• _Task item_
Up to and including the line with "acolhedora e inclusiva", repeat every line of the listing exactly, beginning at the first.

[Records supplied]

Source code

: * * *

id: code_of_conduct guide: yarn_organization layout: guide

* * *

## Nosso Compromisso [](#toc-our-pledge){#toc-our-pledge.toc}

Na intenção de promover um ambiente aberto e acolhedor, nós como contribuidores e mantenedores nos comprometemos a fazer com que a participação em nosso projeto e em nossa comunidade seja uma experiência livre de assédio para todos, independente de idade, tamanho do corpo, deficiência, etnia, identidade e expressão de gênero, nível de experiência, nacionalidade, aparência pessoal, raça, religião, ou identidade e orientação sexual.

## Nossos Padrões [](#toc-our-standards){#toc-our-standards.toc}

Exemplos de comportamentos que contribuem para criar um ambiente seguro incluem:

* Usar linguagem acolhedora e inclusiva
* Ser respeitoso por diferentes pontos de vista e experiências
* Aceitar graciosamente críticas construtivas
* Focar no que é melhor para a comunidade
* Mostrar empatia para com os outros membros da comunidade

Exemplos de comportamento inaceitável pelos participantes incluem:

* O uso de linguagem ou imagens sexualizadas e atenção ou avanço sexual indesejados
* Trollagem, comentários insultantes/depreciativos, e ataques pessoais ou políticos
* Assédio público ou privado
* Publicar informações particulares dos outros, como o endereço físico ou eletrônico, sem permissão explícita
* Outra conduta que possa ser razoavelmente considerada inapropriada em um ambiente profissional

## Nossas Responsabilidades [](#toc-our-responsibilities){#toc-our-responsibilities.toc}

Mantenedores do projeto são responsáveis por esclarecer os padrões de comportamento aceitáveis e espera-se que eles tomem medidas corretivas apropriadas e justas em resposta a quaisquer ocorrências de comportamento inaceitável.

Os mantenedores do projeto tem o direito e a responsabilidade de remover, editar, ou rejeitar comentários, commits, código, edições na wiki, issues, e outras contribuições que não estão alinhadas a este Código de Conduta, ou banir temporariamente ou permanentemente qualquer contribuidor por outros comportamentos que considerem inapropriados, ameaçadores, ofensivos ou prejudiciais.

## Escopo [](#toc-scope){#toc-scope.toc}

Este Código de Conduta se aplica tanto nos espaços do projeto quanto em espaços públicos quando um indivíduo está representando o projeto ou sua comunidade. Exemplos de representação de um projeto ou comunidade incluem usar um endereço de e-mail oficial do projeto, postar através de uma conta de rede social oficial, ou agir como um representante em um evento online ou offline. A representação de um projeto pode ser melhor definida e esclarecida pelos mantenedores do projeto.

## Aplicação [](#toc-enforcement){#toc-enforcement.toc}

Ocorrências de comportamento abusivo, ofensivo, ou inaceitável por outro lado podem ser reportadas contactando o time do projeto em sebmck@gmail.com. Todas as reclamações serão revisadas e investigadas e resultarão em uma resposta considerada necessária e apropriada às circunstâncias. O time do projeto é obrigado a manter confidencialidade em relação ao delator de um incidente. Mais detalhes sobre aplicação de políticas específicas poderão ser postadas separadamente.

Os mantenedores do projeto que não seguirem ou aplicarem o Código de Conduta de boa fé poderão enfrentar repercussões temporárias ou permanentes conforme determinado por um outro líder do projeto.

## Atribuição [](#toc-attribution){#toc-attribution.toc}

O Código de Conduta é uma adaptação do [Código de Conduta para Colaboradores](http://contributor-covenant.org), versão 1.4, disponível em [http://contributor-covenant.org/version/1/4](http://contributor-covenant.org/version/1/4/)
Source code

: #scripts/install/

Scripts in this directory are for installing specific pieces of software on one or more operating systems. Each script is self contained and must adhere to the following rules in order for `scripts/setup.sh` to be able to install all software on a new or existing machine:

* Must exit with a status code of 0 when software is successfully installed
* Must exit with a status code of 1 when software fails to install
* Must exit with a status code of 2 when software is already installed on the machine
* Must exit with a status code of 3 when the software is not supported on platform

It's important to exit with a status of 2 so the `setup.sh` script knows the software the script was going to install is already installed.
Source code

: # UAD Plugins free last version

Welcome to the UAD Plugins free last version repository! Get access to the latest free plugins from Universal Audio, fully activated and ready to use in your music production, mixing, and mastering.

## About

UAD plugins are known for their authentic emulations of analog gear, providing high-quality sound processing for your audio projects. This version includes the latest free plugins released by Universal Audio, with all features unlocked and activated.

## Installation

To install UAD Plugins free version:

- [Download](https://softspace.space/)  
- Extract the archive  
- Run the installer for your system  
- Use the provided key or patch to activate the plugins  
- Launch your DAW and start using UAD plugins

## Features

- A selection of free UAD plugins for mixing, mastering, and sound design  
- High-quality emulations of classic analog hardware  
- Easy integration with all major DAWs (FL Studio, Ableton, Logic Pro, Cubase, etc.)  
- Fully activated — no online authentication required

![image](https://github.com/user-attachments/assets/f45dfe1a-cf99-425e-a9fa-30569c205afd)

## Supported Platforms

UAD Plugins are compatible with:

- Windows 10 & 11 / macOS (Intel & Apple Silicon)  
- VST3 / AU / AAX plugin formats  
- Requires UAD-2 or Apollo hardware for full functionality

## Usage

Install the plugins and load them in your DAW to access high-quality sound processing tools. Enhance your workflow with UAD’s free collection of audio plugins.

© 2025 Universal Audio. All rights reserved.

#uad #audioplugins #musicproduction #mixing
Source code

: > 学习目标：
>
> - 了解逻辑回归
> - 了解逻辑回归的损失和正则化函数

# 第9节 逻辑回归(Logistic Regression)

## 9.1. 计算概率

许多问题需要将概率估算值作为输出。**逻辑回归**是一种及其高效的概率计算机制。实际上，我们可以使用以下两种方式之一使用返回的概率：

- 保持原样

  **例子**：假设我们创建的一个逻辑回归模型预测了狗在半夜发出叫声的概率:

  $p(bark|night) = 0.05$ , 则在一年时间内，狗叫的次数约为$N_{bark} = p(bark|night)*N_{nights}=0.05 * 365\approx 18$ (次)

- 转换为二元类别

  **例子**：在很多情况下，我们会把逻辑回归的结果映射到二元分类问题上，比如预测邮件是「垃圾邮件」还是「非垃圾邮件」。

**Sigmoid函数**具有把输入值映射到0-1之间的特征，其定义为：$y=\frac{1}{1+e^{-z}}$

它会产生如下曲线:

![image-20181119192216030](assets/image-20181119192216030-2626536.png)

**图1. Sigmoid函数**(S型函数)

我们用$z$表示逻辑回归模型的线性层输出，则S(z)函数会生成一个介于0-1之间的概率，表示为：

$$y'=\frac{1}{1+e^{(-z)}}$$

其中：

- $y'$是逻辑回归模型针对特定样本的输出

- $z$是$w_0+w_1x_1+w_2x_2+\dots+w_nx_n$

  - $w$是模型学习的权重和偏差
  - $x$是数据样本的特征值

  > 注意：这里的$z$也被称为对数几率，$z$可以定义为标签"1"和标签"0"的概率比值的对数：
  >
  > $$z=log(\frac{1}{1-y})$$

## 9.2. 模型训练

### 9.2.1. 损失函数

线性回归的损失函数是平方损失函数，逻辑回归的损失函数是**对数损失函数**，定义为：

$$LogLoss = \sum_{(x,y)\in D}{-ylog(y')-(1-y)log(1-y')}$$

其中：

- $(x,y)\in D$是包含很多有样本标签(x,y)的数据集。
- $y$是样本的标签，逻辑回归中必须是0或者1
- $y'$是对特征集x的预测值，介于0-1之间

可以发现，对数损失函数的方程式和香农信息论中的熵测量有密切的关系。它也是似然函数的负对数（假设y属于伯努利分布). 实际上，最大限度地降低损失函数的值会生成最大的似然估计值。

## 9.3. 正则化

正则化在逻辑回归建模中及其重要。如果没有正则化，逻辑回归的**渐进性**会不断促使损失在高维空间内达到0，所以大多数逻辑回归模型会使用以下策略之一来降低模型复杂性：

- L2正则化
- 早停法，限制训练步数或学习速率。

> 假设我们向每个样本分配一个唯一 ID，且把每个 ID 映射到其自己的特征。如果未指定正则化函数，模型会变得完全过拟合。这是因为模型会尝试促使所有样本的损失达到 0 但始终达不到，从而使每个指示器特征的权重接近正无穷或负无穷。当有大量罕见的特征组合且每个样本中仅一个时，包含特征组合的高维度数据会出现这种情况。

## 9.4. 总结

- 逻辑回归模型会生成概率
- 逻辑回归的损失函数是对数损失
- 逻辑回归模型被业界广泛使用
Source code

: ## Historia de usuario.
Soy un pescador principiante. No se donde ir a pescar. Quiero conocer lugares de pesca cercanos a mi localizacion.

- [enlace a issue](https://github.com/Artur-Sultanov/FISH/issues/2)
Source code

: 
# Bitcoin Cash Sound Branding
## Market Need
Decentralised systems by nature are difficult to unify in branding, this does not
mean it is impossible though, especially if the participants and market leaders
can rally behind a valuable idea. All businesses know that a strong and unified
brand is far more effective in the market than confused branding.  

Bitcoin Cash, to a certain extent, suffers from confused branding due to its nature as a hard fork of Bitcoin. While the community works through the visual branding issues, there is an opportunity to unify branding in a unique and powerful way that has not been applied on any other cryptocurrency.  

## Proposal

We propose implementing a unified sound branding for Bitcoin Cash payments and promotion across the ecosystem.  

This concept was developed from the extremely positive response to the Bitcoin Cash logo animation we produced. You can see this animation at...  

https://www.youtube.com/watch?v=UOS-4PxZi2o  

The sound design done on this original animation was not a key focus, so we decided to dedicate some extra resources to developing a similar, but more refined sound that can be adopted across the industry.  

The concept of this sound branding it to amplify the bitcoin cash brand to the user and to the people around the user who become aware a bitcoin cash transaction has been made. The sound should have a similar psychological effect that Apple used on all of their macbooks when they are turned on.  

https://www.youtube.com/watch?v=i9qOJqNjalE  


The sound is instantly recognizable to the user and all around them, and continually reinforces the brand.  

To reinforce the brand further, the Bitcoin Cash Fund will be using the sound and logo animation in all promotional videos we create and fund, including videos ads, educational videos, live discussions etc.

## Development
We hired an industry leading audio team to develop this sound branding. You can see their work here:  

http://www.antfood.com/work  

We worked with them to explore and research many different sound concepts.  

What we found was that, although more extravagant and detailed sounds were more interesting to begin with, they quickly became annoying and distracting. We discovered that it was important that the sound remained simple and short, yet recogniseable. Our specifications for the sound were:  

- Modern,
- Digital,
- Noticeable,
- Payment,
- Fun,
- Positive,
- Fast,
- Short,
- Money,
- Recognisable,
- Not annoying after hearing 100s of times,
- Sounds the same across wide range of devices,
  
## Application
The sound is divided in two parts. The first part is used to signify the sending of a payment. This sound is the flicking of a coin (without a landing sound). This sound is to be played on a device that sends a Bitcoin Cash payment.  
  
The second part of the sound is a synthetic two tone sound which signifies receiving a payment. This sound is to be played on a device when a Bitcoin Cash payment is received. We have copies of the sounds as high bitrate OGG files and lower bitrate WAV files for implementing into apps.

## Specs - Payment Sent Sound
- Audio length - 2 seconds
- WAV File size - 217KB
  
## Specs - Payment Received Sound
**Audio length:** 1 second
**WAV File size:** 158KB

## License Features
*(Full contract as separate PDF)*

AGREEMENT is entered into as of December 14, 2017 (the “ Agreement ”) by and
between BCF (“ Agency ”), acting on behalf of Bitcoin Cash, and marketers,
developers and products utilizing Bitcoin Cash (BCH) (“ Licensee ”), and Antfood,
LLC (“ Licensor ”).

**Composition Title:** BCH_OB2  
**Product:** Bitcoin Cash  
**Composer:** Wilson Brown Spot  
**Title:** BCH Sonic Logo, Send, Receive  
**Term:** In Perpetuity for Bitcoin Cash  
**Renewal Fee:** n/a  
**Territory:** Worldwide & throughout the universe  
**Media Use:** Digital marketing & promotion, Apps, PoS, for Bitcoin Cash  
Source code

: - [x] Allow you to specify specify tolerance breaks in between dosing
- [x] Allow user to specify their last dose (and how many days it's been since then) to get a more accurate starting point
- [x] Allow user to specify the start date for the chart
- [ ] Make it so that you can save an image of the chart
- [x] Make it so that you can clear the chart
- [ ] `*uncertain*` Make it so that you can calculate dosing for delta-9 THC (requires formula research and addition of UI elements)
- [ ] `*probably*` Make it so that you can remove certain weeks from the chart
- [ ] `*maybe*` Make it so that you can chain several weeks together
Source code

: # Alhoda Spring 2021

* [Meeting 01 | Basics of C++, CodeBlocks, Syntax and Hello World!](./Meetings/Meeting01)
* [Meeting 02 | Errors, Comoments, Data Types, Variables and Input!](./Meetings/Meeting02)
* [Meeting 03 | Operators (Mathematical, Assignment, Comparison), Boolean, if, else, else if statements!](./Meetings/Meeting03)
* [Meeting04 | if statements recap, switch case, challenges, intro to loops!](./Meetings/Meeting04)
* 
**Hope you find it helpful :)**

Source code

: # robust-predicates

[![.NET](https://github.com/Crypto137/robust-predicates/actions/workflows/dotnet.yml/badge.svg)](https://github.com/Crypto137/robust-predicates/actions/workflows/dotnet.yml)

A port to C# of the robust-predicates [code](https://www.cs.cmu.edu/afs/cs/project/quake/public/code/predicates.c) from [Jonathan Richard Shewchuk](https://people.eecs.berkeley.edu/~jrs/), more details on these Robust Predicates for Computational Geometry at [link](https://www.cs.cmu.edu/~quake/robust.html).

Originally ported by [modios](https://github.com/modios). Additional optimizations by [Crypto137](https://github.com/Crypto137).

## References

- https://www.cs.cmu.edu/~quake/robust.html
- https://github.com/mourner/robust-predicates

[/Records supplied]

• _Task answer_
Source code

: * * *

id: code_of_conduct guide: yarn_organization layout: guide

* * *

## Nosso Compromisso [](#toc-our-pledge){#toc-our-pledge.toc}

Na intenção de promover um ambiente aberto e acolhedor, nós como contribuidores e mantenedores nos comprometemos a fazer com que a participação em nosso projeto e em nossa comunidade seja uma experiência livre de assédio para todos, independente de idade, tamanho do corpo, deficiência, etnia, identidade e expressão de gênero, nível de experiência, nacionalidade, aparência pessoal, raça, religião, ou identidade e orientação sexual.

## Nossos Padrões [](#toc-our-standards){#toc-our-standards.toc}

Exemplos de comportamentos que contribuem para criar um ambiente seguro incluem:

* Usar linguagem acolhedora e inclusiva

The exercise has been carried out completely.